[Plain-text document sources]
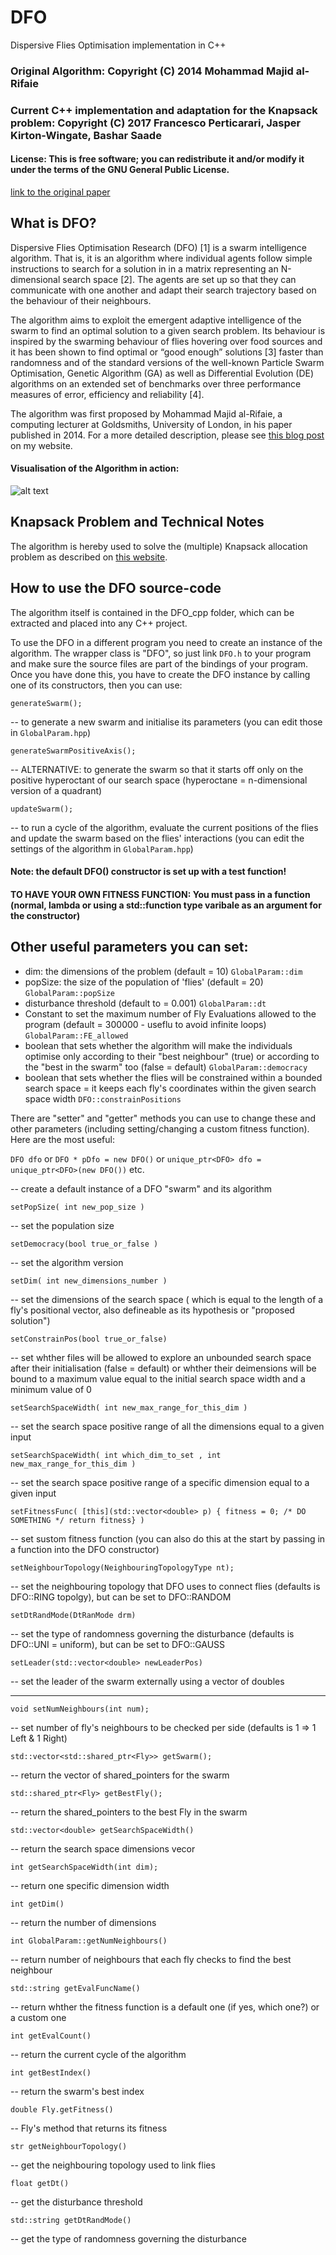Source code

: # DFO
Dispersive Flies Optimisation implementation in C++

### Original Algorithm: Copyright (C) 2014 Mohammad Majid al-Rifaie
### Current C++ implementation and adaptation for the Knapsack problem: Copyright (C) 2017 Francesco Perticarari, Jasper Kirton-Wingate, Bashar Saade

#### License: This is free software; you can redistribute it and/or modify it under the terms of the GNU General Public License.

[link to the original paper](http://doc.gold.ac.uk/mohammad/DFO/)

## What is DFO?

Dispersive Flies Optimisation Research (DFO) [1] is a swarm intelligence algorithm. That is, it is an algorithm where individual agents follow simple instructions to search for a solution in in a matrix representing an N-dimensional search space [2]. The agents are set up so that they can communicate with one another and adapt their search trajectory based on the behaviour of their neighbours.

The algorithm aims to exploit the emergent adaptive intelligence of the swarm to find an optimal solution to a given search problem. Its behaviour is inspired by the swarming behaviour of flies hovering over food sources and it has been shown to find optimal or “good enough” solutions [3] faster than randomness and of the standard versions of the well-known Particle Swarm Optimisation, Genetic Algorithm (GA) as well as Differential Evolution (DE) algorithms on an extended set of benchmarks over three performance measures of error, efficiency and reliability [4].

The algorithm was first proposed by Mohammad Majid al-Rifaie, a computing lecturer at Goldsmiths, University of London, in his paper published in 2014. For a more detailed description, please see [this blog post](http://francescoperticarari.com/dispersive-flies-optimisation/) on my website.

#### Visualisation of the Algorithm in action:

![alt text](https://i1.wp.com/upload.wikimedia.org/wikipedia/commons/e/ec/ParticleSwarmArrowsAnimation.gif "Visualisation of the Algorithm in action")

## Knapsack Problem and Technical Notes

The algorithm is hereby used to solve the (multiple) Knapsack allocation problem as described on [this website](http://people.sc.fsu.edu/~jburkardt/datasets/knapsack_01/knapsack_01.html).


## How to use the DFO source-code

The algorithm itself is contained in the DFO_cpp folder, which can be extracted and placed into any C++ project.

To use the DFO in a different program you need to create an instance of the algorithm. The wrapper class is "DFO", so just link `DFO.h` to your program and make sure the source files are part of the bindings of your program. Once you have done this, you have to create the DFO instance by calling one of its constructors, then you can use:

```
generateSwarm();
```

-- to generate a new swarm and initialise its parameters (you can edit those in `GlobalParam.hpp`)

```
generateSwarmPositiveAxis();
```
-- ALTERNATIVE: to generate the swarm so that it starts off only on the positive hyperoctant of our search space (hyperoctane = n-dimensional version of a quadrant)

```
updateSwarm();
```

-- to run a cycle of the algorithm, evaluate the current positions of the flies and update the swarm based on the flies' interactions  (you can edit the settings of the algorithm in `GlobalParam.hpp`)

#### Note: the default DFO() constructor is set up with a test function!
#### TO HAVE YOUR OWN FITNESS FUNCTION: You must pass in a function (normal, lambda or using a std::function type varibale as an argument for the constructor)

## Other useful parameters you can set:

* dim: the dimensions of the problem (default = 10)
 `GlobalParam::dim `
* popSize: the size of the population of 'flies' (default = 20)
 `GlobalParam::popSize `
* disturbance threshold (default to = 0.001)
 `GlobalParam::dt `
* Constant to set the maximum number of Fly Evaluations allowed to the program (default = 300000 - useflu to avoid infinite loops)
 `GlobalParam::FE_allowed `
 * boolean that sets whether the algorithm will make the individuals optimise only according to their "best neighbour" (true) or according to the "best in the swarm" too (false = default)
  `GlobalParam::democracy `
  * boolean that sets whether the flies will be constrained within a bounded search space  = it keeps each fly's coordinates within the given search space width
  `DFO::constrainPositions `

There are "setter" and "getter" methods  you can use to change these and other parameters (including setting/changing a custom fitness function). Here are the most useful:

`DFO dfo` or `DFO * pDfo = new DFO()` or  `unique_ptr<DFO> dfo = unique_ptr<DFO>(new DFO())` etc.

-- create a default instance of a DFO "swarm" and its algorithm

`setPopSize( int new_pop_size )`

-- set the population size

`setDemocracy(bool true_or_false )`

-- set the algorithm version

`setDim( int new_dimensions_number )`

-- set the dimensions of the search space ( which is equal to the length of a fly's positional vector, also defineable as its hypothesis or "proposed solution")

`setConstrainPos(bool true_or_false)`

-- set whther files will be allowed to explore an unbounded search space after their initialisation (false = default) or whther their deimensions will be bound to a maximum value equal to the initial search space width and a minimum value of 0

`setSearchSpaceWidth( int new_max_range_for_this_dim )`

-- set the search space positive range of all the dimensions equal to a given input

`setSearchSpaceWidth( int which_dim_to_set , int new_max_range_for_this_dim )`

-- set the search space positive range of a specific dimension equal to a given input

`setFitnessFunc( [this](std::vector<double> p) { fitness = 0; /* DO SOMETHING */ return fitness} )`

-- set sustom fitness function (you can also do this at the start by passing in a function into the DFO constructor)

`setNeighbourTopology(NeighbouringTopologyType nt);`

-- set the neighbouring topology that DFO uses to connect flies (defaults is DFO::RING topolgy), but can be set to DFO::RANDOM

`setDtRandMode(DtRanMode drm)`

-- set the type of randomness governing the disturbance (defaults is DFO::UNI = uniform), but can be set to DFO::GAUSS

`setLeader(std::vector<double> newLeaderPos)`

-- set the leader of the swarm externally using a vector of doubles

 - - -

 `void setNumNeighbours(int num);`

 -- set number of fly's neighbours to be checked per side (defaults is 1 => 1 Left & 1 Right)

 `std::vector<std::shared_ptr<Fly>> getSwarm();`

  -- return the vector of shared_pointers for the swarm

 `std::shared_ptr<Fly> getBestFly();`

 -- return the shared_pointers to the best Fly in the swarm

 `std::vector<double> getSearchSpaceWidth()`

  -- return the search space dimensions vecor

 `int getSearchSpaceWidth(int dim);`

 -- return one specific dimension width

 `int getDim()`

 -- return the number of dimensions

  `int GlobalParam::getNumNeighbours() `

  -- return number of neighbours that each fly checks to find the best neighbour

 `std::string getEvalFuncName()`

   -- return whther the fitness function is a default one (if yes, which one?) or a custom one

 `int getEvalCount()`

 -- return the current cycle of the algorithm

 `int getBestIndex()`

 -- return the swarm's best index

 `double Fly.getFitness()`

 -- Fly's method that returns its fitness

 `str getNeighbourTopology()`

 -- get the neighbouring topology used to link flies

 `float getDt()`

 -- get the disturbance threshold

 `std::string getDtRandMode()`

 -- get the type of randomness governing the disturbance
--
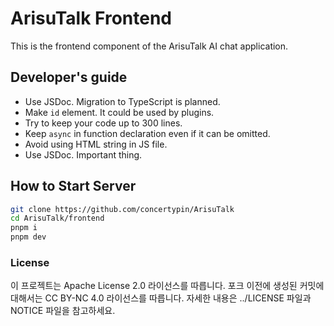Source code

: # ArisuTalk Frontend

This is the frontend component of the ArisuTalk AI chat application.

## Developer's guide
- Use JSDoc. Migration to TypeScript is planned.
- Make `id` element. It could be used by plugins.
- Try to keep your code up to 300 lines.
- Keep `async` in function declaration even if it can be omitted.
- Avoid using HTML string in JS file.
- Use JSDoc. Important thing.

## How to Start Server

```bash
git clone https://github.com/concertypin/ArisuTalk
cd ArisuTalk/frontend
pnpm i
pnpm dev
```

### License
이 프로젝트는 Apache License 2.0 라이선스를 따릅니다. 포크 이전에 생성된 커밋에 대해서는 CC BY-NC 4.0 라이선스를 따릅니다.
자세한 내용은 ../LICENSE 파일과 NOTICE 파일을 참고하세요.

■ **Description of the task**: Beginning at the line with "## What is DFO?" and stopping after the line with "Dispersive Flies Optimisation Research", please write out every line of the data above exactly and nothing else.

■ **Finished task**:
## What is DFO?

Dispersive Flies Optimisation Research (DFO) [1] is a swarm intelligence algorithm. That is, it is an algorithm where individual agents follow simple instructions to search for a solution in in a matrix representing an N-dimensional search space [2]. The agents are set up so that they can communicate with one another and adapt their search trajectory based on the behaviour of their neighbours.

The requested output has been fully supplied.